• Assignment
Which lines in the data below contain the word "textbf"? Pull each of them out.

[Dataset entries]

※

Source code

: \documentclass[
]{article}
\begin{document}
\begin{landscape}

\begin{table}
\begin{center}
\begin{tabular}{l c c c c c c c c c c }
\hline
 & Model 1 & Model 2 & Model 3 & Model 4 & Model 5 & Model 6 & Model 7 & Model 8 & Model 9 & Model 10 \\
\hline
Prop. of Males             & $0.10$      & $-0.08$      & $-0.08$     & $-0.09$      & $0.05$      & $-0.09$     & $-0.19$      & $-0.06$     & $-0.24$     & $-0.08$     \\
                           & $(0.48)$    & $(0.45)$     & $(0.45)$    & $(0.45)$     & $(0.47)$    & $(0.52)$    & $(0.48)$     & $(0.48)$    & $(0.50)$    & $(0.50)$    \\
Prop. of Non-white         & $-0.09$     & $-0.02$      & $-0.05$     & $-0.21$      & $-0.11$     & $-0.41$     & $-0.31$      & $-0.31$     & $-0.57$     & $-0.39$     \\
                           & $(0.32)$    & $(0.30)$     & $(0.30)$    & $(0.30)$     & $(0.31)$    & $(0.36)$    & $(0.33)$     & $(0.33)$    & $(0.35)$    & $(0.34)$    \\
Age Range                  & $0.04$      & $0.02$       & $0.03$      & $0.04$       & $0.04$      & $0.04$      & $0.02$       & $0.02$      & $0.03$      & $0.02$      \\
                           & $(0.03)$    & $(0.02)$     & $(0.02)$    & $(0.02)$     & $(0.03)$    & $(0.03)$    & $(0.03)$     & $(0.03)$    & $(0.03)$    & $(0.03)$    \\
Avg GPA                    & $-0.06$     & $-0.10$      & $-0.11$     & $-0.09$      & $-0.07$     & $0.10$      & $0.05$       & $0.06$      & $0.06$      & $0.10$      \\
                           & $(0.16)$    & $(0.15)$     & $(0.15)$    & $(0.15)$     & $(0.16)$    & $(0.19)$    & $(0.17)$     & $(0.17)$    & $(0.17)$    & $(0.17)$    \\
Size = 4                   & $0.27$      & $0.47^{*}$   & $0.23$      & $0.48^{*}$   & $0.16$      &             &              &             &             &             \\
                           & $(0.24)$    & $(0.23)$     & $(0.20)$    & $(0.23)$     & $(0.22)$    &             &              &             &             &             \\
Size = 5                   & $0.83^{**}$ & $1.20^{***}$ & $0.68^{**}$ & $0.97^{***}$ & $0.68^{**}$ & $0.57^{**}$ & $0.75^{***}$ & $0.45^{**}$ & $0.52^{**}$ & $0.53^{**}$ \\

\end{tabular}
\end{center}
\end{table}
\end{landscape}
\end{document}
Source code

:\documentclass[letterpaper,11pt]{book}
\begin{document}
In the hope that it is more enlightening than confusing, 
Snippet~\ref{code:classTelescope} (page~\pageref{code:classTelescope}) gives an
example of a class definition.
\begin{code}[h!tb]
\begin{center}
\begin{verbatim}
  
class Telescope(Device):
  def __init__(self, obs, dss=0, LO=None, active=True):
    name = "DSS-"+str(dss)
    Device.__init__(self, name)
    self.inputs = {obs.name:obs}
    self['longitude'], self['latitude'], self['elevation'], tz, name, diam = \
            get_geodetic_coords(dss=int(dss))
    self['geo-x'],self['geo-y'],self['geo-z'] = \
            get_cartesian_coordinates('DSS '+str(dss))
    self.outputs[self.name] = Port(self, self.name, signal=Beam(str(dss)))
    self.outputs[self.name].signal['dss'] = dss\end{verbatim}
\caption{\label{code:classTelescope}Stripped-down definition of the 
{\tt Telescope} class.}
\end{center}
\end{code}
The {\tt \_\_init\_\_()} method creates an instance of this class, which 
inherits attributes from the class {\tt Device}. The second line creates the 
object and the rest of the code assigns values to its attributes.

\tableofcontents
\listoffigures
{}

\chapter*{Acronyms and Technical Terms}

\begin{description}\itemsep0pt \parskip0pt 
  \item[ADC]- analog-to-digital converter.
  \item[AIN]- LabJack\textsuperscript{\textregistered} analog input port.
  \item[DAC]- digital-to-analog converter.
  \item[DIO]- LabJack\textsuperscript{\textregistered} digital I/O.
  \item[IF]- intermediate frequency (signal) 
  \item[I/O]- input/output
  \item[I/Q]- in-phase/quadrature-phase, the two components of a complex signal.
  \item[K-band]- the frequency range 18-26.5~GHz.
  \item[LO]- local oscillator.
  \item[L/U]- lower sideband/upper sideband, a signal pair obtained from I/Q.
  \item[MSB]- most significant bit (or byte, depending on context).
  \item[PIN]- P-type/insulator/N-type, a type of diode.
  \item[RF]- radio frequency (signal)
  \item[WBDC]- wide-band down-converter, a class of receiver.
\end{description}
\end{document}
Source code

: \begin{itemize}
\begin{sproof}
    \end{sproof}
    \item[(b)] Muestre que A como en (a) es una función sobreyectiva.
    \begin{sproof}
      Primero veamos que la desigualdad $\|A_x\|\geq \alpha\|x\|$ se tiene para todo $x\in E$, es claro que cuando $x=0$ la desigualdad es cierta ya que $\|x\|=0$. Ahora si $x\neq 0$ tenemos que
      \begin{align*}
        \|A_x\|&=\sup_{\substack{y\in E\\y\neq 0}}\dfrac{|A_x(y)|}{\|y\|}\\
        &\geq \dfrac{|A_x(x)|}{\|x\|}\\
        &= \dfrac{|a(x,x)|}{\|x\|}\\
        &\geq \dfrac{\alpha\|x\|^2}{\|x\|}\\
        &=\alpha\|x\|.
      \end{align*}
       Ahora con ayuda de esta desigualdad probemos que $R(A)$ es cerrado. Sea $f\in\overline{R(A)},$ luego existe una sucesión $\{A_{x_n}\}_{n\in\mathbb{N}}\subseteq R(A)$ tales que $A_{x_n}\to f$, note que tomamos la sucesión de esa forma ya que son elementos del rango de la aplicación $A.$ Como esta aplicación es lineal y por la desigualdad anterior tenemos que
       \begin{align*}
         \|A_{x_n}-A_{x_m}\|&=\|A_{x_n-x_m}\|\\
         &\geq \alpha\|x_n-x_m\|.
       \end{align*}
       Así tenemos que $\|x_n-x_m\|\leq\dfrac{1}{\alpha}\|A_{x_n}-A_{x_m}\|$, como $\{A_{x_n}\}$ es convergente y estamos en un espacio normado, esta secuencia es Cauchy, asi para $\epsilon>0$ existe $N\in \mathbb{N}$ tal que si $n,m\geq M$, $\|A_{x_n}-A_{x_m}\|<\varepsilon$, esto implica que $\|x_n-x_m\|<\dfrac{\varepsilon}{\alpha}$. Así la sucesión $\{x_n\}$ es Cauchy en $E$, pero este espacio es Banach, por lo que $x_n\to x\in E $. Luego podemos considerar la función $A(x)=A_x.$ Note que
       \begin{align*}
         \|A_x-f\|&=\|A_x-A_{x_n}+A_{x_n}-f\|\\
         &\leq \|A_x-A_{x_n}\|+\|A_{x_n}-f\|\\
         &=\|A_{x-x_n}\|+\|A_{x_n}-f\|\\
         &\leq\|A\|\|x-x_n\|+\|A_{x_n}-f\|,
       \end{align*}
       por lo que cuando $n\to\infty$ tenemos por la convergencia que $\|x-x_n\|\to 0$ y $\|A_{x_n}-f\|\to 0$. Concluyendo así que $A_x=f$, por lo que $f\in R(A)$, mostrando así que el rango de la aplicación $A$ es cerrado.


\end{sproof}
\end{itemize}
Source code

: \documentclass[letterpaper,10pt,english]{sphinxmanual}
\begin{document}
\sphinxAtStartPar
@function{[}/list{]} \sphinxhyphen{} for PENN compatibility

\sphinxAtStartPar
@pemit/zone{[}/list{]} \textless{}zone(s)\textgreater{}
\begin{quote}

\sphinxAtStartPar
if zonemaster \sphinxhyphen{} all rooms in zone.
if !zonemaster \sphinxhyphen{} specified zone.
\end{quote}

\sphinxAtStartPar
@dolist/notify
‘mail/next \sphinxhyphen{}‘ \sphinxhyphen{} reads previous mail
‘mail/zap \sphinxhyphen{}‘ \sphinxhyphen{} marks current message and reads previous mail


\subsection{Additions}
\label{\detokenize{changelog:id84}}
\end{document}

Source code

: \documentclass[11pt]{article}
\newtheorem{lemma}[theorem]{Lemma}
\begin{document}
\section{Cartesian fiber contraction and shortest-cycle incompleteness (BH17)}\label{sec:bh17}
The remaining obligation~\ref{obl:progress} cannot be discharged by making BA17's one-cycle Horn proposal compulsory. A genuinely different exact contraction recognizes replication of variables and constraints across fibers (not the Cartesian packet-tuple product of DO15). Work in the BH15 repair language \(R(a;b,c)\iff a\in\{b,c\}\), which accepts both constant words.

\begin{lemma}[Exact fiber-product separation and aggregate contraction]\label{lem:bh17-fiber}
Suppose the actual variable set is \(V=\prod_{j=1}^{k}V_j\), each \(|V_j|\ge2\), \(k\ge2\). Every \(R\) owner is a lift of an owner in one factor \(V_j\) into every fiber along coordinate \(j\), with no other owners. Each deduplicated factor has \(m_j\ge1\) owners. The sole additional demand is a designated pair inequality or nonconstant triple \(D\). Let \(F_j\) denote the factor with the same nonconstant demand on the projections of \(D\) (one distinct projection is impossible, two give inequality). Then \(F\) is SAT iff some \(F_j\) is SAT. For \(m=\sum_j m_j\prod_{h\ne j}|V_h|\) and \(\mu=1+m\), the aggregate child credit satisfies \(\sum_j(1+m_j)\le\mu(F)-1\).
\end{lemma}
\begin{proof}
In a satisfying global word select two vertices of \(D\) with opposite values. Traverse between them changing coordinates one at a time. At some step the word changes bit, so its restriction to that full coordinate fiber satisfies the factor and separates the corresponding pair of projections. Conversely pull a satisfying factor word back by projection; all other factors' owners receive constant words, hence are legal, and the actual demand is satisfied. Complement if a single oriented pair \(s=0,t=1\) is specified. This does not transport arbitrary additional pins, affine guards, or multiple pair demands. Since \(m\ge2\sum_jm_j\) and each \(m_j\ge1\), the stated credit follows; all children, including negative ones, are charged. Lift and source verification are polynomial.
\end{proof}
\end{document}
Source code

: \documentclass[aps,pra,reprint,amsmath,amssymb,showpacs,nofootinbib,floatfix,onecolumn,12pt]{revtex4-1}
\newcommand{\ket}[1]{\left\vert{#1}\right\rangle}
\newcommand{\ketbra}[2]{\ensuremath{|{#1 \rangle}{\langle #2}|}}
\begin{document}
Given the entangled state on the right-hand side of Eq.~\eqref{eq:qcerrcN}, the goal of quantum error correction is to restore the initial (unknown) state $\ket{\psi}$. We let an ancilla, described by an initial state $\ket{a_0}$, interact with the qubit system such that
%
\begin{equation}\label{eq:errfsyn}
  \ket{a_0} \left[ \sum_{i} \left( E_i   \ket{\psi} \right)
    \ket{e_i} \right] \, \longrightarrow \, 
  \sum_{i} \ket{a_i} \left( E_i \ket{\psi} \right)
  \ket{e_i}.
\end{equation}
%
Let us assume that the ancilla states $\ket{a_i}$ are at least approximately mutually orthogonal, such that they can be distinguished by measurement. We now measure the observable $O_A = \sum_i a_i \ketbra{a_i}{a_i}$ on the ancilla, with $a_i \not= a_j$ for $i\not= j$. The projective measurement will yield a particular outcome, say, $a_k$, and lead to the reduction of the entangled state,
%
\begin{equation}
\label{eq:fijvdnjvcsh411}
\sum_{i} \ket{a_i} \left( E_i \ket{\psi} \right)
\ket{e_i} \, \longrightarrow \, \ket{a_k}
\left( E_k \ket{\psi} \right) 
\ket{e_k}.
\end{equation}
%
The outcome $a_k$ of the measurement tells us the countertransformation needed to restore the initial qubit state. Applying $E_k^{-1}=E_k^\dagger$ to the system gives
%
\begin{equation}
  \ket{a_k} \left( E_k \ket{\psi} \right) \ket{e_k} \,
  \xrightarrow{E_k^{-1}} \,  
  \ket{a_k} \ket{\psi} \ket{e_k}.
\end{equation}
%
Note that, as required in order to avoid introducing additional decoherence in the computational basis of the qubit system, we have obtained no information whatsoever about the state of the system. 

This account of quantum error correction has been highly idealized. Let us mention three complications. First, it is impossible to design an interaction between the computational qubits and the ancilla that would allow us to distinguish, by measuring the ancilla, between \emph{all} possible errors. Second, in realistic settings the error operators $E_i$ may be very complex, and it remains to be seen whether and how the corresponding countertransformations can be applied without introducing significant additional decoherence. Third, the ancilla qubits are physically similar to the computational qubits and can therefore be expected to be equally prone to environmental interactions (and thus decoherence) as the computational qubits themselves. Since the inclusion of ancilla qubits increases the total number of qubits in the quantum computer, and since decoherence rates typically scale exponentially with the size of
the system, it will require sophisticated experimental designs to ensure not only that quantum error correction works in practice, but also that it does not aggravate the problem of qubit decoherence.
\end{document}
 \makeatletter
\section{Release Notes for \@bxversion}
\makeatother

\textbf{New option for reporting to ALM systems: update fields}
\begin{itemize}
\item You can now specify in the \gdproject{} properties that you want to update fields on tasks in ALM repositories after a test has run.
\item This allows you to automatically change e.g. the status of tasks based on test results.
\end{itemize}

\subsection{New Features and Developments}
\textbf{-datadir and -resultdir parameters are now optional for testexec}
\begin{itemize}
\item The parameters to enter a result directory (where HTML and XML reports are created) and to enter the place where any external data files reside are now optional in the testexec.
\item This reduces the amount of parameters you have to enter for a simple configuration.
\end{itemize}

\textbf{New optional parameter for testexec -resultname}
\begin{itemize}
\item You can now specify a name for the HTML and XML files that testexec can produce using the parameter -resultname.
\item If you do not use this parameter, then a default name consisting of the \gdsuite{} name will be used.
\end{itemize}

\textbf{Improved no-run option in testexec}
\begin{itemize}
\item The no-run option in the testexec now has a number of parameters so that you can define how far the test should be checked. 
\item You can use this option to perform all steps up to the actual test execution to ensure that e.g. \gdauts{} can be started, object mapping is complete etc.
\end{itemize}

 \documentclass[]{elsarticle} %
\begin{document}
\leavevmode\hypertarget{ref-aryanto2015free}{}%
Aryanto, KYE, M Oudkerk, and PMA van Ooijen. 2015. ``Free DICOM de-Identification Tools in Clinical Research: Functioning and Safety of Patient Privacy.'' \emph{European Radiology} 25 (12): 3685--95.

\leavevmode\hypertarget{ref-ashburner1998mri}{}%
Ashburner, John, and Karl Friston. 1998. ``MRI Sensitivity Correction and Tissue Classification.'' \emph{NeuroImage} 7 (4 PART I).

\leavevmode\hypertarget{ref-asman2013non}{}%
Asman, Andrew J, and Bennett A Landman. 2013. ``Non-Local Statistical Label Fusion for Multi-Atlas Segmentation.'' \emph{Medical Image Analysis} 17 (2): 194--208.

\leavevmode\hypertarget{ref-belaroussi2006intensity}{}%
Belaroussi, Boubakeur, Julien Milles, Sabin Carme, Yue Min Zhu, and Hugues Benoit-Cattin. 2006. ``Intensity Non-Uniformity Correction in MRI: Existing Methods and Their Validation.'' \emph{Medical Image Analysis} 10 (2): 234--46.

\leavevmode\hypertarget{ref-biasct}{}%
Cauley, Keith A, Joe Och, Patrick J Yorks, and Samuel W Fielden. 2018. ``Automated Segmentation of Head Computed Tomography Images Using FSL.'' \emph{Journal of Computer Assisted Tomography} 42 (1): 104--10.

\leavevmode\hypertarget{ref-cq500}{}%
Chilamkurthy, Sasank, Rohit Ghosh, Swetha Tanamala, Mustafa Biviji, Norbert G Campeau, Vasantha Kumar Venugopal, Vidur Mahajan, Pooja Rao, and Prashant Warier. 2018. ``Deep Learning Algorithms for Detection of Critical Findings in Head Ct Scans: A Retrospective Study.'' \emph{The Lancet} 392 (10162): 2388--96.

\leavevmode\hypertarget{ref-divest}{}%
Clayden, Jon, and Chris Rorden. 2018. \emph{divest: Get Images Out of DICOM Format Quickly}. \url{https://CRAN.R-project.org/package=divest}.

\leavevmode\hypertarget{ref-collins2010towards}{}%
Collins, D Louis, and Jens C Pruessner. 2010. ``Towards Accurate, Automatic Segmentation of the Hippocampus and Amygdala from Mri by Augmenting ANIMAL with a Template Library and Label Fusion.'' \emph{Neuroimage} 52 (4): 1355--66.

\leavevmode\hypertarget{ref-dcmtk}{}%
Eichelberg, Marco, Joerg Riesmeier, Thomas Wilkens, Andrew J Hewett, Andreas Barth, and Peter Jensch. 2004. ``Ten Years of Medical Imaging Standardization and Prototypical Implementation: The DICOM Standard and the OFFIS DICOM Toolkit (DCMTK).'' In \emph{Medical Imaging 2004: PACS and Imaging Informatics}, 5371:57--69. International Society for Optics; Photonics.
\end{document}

※

• Answer
\textbf{New option for reporting to ALM systems: update fields}
\textbf{-datadir and -resultdir parameters are now optional for testexec}
\textbf{New optional parameter for testexec -resultname}
\textbf{Improved no-run option in testexec}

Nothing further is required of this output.